As has occurred throughout cultural geography since the 1980s, much of the impetus for new cultural geographic studies of the sea has come from outside the discipline, especially from anthropology, history, literature, and cultural studies. This turn to the sea – and to understanding the sea as a space of culture – perhaps emerged first in the discipline of history. Fernand Braudel’s The Mediterranean and the Mediterranean World in the Age of Philip II demonstrated that the ocean, far from being an empty space between cultures, was in fact a space of interaction in which cultures (and natures) were formed and transformed. This perspective, which directly challenged prevailing ideas in cultural ecology (as well as in history and anthropology) about cultures being rooted in place, was soon taken up by other historians who started new oceanbasin based organizations of history (most notably Atlantic history). In the 1990s, this work on the history of ocean regions began to be joined with work emerging from cultural studies (and, increasingly, cultural geography) on diasporas, hybrid identities, and transnationalism. Broadly, scholars associated with this school of thought stress the ways in which cultures are continually reproduced through movement and connection rather than through stasis in place. A key motivational book for integrating the ocean within this line of thinking was Paul Gilroy’s The Black Atlantic. Although Gilroy only indirectly considers the ocean as a material space of society, the book, which has been highly influential in cultural studies, suggests the power of oceanic metaphors, and, by association, oceanic spaces, in interpreting cultural formations.
To ground Gilroy’s metaphors, some geographers have turned their attention to shipboard life. Shipboard life provides a unique environment for geographic research, because it is simultaneously mobile and stable, it is both a workspace and a living space, it is both selfcontained and open ended, and a ship is both an insular community and one that typically brings people of many backgrounds and nationalities together. Again, work in this area has been aided by advances outside the discipline, in particular by social historians who have researched the role of the eighteenth and nineteenthcentury seamen, pirates, and whalers in constructing modern norms and disciplines of nation, class, gender, sexuality, and labor.

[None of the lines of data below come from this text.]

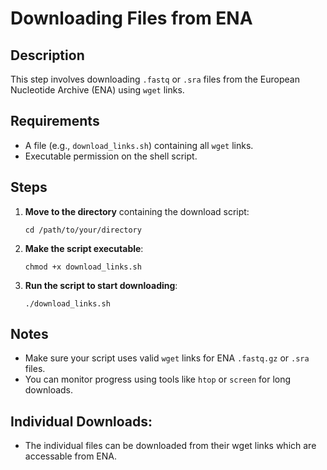 
# Downloading Files from ENA

## Description
This step involves downloading `.fastq` or `.sra` files from the European Nucleotide Archive (ENA) using `wget` links.

## Requirements
- A file (e.g., `download_links.sh`) containing all `wget` links.
- Executable permission on the shell script.

## Steps

1. **Move to the directory** containing the download script:
   ```
   cd /path/to/your/directory
   ```

2. **Make the script executable**:
   ```
   chmod +x download_links.sh
   ```

3. **Run the script to start downloading**:
   ```
   ./download_links.sh
   ```

## Notes
- Make sure your script uses valid `wget` links for ENA `.fastq.gz` or `.sra` files.
- You can monitor progress using tools like `htop` or `screen` for long downloads.



## Individual Downloads:
- The individual files can be downloaded from their wget links which are accessable from ENA. 
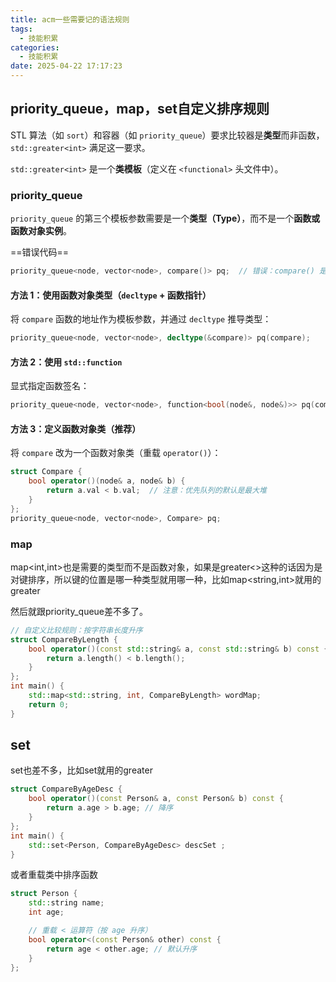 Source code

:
 ```yaml
---
title: acm一些需要记的语法规则
tags:
  - 技能积累
categories:
  - 技能积累
date: 2025-04-22 17:17:23
---
```


 ## priority_queue，map，set自定义排序规则

STL 算法（如 `sort`）和容器（如 `priority_queue`）要求比较器是**类型**而非函数，`std::greater<int>` 满足这一要求。

`std::greater<int>` 是一个**类模板**（定义在 `<functional>` 头文件中）。

### priority_queue

`priority_queue` 的第三个模板参数需要是一个**类型（Type）**，而不是一个**函数或函数对象实例**。

==错误代码==

```cpp
priority_queue<node, vector<node>, compare()> pq;  // 错误：compare() 是函数调用
```

#### **方法 1：使用函数对象类型（`decltype` + 函数指针）**

将 `compare` 函数的地址作为模板参数，并通过 `decltype` 推导类型：

```cpp
priority_queue<node, vector<node>, decltype(&compare)> pq(compare);
```

#### **方法 2：使用 `std::function`**

显式指定函数签名：

```cpp
priority_queue<node, vector<node>, function<bool(node&, node&)>> pq(compare);
```

#### **方法 3：定义函数对象类（推荐）**

将 `compare` 改为一个函数对象类（重载 `operator()`）：

```cpp
struct Compare {
    bool operator()(node& a, node& b) {
        return a.val < b.val;  // 注意：优先队列的默认是最大堆
    }
};
priority_queue<node, vector<node>, Compare> pq;
```

### map

  map<int,int>也是需要的类型而不是函数对象，如果是greater<>这种的话因为是对键排序，所以键的位置是哪一种类型就用哪一种，比如map<string,int>就用的greater<string>

  然后就跟priority_queue差不多了。

```cpp
// 自定义比较规则：按字符串长度升序
struct CompareByLength {
    bool operator()(const std::string& a, const std::string& b) const {
        return a.length() < b.length();
    }
};
int main() {
    std::map<std::string, int, CompareByLength> wordMap;
    return 0;
}
```

## set

set也差不多，比如set<int>就用的greater<int>

```cpp
struct CompareByAgeDesc {
    bool operator()(const Person& a, const Person& b) const {
        return a.age > b.age; // 降序
    }
};
int main() {
    std::set<Person, CompareByAgeDesc> descSet ;
}
```

或者重载类中排序函数

```cpp
struct Person {
    std::string name;
    int age;

    // 重载 < 运算符（按 age 升序）
    bool operator<(const Person& other) const {
        return age < other.age; // 默认升序
    }
};
```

Within geography, the interdisciplinary Oceans Connect project, based at Duke University in the late 1990s, sought to reinfuse regional geography with an ocean basin based perspective that privileged interaction and transformation over insularity and stasis. These ocean basin based reconceptualizations of the region may be most effective when undertaken together with smallscale, place based studies. The foregrounding of the ocean as a space of connection, after all, should not lead one to forget that, for many littoral dwellers, the ocean is perceived as fundamentally local: as a set of distinct, known sites whose integration into everyday life is conditioned by place based traditions. However, by foregrounding the ocean as a space of society and culture, one can come to appreciate that even these highly localized systems exist within contexts of connection and interaction. Thus, for instance, scholars of islands (which were long considered by biologists and anthropologists as paradigmatic laboratories of homogeneity and isolation) increasingly use the ocean to reposition islands as nodes amidst channels of movement.

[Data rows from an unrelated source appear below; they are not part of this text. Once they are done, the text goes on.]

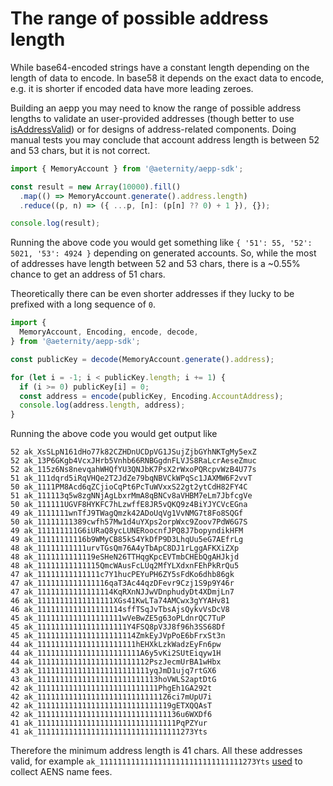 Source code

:# The range of possible address length

While base64-encoded strings have a constant length depending on the length of data to encode. In
base58 it depends on the exact data to encode, e.g. it is shorter if encoded data have more
leading zeroes.

Building an aepp you may need to know the range of possible address lengths to validate an
user-provided addresses (though better to use [isAddressValid]) or for designs of address-related
components. Doing manual tests you may conclude that account address length is between 52 and 53
chars, but it is not correct.

```js
import { MemoryAccount } from '@aeternity/aepp-sdk';

const result = new Array(10000).fill()
  .map(() => MemoryAccount.generate().address.length)
  .reduce((p, n) => ({ ...p, [n]: (p[n] ?? 0) + 1 }), {});

console.log(result);
```

Running the above code you would get something like `{ '51': 55, '52': 5021, '53': 4924 }`
depending on generated accounts. So, while the most of addresses have length between 52 and 53
chars, there is a ~0.55% chance to get an address of 51 chars.

Theoretically there can be even shorter addresses if they lucky to be prefixed with a long
sequence of `0`.

```js
import {
  MemoryAccount, Encoding, encode, decode,
} from '@aeternity/aepp-sdk';

const publicKey = decode(MemoryAccount.generate().address);

for (let i = -1; i < publicKey.length; i += 1) {
  if (i >= 0) publicKey[i] = 0;
  const address = encode(publicKey, Encoding.AccountAddress);
  console.log(address.length, address);
}
```

Running the above code you would get output like

```
52 ak_XsSLpN161dHo77k82CZHDnUCDpVG1JSujZjbGYhNKTgMy5exZ
52 ak_13P6GKgb4VcxJHrb5Vnhb66RNBGgdnFLVJS8RaLcrAeseZmuc
52 ak_115z6Ns8nevqahWHQfYU3QNJbK7PsX2rWxoPQRcpvWzB4U77s
51 ak_111dqrd5iRqVHQe2T2JdZe79bqNBVCkWPqSc1JAXMW6F2vvT
50 ak_1111PM8Acd6qZCjioCqPt6PcTuWVxxS22gt2ytCdH82FY4C
51 ak_111113q5w8zgNNjAgLbxrMmA8qBNCv8aVHBM7eLm7JbfcgVe
50 ak_111111UGVF8HYKFC7hLzwffE8JR5vQKQ9z4BiYJYCVcEGna
49 ak_1111111wnTfJ9TWagQmzk42ADoUqVg1VvNMG7t8Fo8SQGf
50 ak_11111111389cwfh57Mw1d4uYXps2orpWxc9Zoov7PdW6G7S
49 ak_111111111G6iURaQ8ycLUNERoocnfJPQ8J7bopyndikHFM
49 ak_11111111116b9WMyCB85kS4YkDfP9D3LhqUu5eG7AEfrLg
48 ak_11111111111urvTGsQm76A4yTbApC8DJ1rLggAFKXiZXp
48 ak_1111111111119eSHeN26TTHqgKpcEVTmbCHEbQgAHJkjd
48 ak_11111111111115QmcWAusFcLUq2MfYLXdxnFEhPkRrQu5
47 ak_11111111111111c7Y1hucPEYuPH6ZY5sFdKo6dhb86gk
47 ak_1111111111111116qaT3Ac44qzDFevr9Czj1S9p9Y46r
47 ak_11111111111111114KqRXnNJJwVDnphudyDt4XDmjLn7
46 ak_11111111111111111XGs41KwLTa74AMCwx3gYYAHv81
46 ak_1111111111111111114sffTSqJvTbsAjsQykvVsDcV8
45 ak_1111111111111111111wVeBwZE5g63oPLdnrQC7TuP
45 ak_11111111111111111111Y4FSQ8pV3J8f96h3SS68Df
45 ak_1111111111111111111114ZmkEyJVpPoE6bFrxSt3n
44 ak_1111111111111111111111hEHXkLzkWadzEyFn6pw
44 ak_11111111111111111111111A6y5vKi2SUtEiqyw1H
44 ak_1111111111111111111111112PszJecmUrBA1wHbx
43 ak_1111111111111111111111111yqJmD1ujq7rtGX6
43 ak_111111111111111111111111113hoVWLS2aptDtG
42 ak_111111111111111111111111111PhgEh1GA292t
42 ak_1111111111111111111111111111Z6ci7mUpU7i
42 ak_111111111111111111111111111119gETXQQAsT
42 ak_11111111111111111111111111111136u6WXDf6
41 ak_1111111111111111111111111111111PqPZYur
41 ak_11111111111111111111111111111111273Yts
```

Therefore the minimum address length is 41 chars. All these addresses valid, for example
`ak_11111111111111111111111111111111273Yts` [used] to collect AENS name fees.

[isAddressValid]: https://docs.aeternity.com/aepp-sdk-js/v13.1.0/api/functions/isAddressValid.html
[used]: https://mainnet.aeternity.io/v3/accounts/ak_11111111111111111111111111111111273Yts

In other words, the ocean is being turned to by two groups of cultural geographers. Some have turned to the ocean to expand their understanding of the spaces of local life worlds. Others, attracted by the ocean’s character as a literal and metaphorical space of movement, have turned to the ocean in an attempt to decenter fixed ideas of nation, state, territory, and culture. These two perspectives, however, are by no means incompatible, and much future work in marine cultural geography will likely lie at their intersection.